§ **RECORDS FOR PROCESSING**:
● ● ●

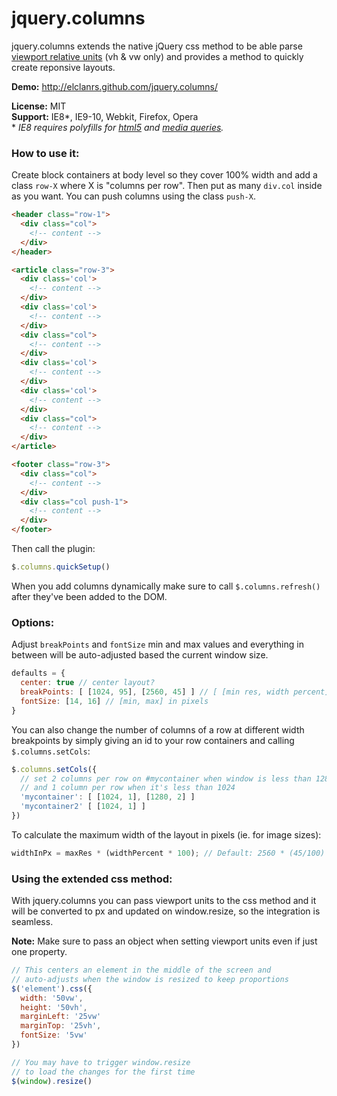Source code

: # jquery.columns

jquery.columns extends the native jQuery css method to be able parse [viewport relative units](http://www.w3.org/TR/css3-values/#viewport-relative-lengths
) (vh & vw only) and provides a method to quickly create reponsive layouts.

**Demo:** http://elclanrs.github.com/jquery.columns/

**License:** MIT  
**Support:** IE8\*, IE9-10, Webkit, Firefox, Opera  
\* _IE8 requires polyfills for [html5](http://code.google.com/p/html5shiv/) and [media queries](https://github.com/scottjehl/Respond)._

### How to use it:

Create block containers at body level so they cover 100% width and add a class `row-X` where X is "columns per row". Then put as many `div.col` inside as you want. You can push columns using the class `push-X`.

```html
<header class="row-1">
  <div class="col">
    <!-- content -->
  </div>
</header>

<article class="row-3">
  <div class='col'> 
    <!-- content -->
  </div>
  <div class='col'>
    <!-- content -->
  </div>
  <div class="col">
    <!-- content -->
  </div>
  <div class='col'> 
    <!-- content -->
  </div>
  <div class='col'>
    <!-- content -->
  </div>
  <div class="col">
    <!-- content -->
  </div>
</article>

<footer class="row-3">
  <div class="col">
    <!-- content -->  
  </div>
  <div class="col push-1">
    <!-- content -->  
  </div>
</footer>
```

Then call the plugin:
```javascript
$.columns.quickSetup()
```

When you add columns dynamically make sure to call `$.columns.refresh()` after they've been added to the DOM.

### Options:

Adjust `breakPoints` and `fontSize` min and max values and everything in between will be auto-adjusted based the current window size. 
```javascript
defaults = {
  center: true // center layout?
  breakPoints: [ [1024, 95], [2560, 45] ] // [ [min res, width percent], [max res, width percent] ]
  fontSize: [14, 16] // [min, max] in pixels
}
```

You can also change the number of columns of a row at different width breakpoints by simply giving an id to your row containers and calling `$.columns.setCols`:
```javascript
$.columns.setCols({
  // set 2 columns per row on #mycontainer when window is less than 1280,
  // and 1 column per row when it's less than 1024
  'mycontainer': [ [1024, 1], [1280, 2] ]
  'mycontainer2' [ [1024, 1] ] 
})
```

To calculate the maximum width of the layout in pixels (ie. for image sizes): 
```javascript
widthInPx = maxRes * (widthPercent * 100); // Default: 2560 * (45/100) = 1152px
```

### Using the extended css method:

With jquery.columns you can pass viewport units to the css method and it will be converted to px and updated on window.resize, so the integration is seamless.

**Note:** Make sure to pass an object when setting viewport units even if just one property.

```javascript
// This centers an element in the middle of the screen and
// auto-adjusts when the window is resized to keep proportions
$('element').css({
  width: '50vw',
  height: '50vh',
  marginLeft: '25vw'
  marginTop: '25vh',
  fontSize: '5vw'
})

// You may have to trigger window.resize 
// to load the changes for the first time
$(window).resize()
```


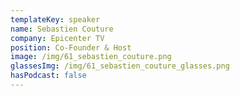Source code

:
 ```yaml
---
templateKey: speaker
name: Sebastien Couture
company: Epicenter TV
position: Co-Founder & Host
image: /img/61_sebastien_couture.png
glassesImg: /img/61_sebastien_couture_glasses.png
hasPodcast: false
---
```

● ● ●

§ **EXERCISE GOAL**:
The records above need retyping in full. Omit the pictures, and change nothing else.

§ **ANSWER FOR THE TASK**:
Source code

: # jquery.columns

jquery.columns extends the native jQuery css method to be able parse [viewport relative units](http://www.w3.org/TR/css3-values/#viewport-relative-lengths
) (vh & vw only) and provides a method to quickly create reponsive layouts.

**Demo:** http://elclanrs.github.com/jquery.columns/

**License:** MIT  
**Support:** IE8\*, IE9-10, Webkit, Firefox, Opera  
\* _IE8 requires polyfills for [html5](http://code.google.com/p/html5shiv/) and [media queries](https://github.com/scottjehl/Respond)._

### How to use it:

Create block containers at body level so they cover 100% width and add a class `row-X` where X is "columns per row". Then put as many `div.col` inside as you want. You can push columns using the class `push-X`.

```html
<header class="row-1">
  <div class="col">
    <!-- content -->
  </div>
</header>

<article class="row-3">
  <div class='col'> 
    <!-- content -->
  </div>
  <div class='col'>
    <!-- content -->
  </div>
  <div class="col">
    <!-- content -->
  </div>
  <div class='col'> 
    <!-- content -->
  </div>
  <div class='col'>
    <!-- content -->
  </div>
  <div class="col">
    <!-- content -->
  </div>
</article>

<footer class="row-3">
  <div class="col">
    <!-- content -->  
  </div>
  <div class="col push-1">
    <!-- content -->  
  </div>
</footer>
```

Then call the plugin:
```javascript
$.columns.quickSetup()
```

When you add columns dynamically make sure to call `$.columns.refresh()` after they've been added to the DOM.

### Options:

Adjust `breakPoints` and `fontSize` min and max values and everything in between will be auto-adjusted based the current window size. 
```javascript
defaults = {
  center: true // center layout?
  breakPoints: [ [1024, 95], [2560, 45] ] // [ [min res, width percent], [max res, width percent] ]
  fontSize: [14, 16] // [min, max] in pixels
}
```

You can also change the number of columns of a row at different width breakpoints by simply giving an id to your row containers and calling `$.columns.setCols`:
```javascript
$.columns.setCols({
  // set 2 columns per row on #mycontainer when window is less than 1280,
  // and 1 column per row when it's less than 1024
  'mycontainer': [ [1024, 1], [1280, 2] ]
  'mycontainer2' [ [1024, 1] ] 
})
```

To calculate the maximum width of the layout in pixels (ie. for image sizes): 
```javascript
widthInPx = maxRes * (widthPercent * 100); // Default: 2560 * (45/100) = 1152px
```

### Using the extended css method:

With jquery.columns you can pass viewport units to the css method and it will be converted to px and updated on window.resize, so the integration is seamless.

**Note:** Make sure to pass an object when setting viewport units even if just one property.

```javascript
// This centers an element in the middle of the screen and
// auto-adjusts when the window is resized to keep proportions
$('element').css({
  width: '50vw',
  height: '50vh',
  marginLeft: '25vw'
  marginTop: '25vh',
  fontSize: '5vw'
})

// You may have to trigger window.resize 
// to load the changes for the first time
$(window).resize()
```


Source code

:
 ```yaml
---
templateKey: speaker
name: Sebastien Couture
company: Epicenter TV
position: Co-Founder & Host
image: /img/61_sebastien_couture.png
glassesImg: /img/61_sebastien_couture_glasses.png
hasPodcast: false
---
```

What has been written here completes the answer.